The following year, methaqualone was reclassified as a Schedule I controlled substance in the United States, placing it in the same category as heroin and LSD. Schedule I means the government considers it to have high abuse potential and no accepted medical use. By that point, benzodiazepines had largely replaced it in clinical practice, offering sedation and anxiety relief with a significantly wider margin of safety in overdose.

Why It Stayed Banned

There was never a compelling reason to bring methaqualone back. Benzodiazepines do the same job with a lower risk of fatal overdose, and newer sleep medications have further expanded the options available. Methaqualone’s unique pharmacological profile, binding to GABA receptors in a way that produces outsized euphoria, is precisely what made it medically problematic. A drug that feels that good is almost impossible to keep within the bounds of legitimate prescribing.

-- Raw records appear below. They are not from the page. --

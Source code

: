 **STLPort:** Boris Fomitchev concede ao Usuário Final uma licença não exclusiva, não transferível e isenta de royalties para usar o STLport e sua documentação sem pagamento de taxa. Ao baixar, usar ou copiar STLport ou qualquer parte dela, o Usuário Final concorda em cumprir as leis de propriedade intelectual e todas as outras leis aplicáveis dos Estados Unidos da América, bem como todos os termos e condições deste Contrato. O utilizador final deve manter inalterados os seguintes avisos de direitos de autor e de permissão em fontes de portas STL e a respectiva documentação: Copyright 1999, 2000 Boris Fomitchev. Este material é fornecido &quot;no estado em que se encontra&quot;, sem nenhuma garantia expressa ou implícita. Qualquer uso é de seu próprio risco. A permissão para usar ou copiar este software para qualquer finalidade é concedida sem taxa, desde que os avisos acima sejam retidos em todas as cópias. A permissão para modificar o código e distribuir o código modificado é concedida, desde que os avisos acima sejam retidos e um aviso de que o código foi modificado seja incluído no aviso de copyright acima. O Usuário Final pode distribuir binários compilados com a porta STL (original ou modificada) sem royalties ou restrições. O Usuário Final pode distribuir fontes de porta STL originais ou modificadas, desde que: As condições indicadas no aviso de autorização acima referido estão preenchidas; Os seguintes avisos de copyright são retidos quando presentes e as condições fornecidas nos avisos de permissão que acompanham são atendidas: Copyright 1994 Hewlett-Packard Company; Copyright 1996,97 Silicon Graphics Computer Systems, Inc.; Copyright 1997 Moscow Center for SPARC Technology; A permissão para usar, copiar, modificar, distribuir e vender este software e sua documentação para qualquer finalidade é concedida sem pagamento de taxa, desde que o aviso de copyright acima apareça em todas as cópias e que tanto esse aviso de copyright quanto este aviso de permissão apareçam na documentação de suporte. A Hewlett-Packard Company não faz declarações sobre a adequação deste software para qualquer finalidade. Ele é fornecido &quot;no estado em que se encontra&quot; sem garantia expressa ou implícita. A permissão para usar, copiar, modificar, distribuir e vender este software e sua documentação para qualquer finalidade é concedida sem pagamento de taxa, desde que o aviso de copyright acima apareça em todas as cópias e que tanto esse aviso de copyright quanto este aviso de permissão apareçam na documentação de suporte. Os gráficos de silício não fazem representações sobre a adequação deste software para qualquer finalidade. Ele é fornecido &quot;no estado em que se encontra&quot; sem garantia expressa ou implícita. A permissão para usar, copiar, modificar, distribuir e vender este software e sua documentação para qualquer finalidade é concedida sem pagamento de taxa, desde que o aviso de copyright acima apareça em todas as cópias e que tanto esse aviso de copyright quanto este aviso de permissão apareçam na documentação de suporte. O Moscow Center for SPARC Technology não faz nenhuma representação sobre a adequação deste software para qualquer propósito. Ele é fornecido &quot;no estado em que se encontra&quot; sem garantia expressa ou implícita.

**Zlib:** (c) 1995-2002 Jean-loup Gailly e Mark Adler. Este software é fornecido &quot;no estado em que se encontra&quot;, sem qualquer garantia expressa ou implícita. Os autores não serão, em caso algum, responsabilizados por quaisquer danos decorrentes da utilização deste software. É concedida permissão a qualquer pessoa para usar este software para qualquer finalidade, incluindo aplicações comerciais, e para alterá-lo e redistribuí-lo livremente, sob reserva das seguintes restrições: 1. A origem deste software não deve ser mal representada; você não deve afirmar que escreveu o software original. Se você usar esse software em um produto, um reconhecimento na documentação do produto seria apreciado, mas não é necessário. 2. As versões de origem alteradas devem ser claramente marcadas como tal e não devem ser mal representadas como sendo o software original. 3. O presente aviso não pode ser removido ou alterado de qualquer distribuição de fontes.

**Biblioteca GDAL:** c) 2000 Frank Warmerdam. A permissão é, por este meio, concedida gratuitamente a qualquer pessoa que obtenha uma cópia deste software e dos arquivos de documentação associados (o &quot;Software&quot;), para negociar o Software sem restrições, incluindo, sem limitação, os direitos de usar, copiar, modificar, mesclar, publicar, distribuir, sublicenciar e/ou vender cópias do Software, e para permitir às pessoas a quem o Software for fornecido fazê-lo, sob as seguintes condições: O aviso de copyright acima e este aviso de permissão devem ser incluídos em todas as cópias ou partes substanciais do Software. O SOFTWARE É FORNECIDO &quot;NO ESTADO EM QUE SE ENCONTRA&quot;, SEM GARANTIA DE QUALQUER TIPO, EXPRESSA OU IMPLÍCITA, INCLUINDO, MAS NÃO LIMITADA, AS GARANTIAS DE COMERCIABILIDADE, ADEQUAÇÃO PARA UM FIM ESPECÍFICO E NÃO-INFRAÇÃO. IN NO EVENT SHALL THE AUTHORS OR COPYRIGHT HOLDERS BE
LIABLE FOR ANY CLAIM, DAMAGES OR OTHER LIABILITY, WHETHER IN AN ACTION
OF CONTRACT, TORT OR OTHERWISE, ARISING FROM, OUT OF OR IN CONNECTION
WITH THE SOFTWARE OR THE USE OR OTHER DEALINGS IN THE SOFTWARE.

Internationally, methaqualone is controlled under the United Nations Convention on Psychotropic Substances, making it illegal or tightly restricted in virtually every country. Despite this, illicit use persists in parts of the world. In South Africa, methaqualone tablets sold under the street name Mandrax remain a significant drug problem. The drug is reported in all nine provinces, with particularly entrenched use in Western Cape Province. Most of this supply comes from clandestine manufacturing operations rather than diverted pharmaceutical stock, since no country still produces it legally for medical use.